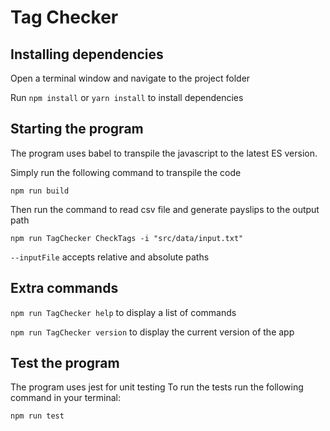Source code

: # Tag Checker

## Installing dependencies

Open a terminal window and navigate to the project folder

Run `npm install` or `yarn install` to install dependencies

## Starting the program

The program uses babel to transpile the javascript to the latest ES version.

Simply run the following command to transpile the code

`npm run build`

Then run the command to read csv file and generate payslips to the output path

`npm run TagChecker CheckTags -i "src/data/input.txt"`

`--inputFile` accepts relative and absolute paths

## Extra commands

`npm run TagChecker help` to display a list of commands

`npm run TagChecker version` to display the current version of the app

## Test the program

The program uses jest for unit testing
To run the tests run the following command in your terminal:

`npm run test`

☆ ☆ ☆

YOUR GOAL: The answer must consist of every line from the listing above that includes the word "terminal".

ANSWER:
Open a terminal window and navigate to the project folder
To run the tests run the following command in your terminal:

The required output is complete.